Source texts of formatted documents

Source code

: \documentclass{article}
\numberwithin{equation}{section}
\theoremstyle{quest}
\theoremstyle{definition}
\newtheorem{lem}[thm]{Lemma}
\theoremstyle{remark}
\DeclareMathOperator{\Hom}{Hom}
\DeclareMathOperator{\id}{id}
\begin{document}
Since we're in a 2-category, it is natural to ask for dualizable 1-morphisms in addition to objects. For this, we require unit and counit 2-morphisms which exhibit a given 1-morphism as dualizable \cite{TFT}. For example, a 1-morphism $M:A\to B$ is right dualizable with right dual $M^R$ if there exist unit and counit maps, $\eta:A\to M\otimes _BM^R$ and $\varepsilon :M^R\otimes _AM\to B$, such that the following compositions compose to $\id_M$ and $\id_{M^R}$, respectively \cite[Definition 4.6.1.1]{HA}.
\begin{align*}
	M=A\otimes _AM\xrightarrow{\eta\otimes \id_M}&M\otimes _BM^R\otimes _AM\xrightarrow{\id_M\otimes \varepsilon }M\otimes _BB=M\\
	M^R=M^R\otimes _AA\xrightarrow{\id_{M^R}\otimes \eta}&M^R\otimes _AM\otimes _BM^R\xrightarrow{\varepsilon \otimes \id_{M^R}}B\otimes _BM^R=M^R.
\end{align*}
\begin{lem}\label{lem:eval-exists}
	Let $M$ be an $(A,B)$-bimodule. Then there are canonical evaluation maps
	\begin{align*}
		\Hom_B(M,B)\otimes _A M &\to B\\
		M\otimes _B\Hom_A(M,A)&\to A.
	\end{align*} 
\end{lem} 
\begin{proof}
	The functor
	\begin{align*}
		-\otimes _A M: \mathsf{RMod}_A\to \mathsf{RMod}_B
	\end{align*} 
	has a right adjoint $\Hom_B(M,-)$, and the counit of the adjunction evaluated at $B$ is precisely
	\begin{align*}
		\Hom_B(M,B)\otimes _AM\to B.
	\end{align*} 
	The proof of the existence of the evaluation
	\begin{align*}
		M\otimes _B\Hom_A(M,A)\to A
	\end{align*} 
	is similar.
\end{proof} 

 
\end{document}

About this task> Work out how many lines of the records contain "maps", and reply with the number alone.

Finished task> 2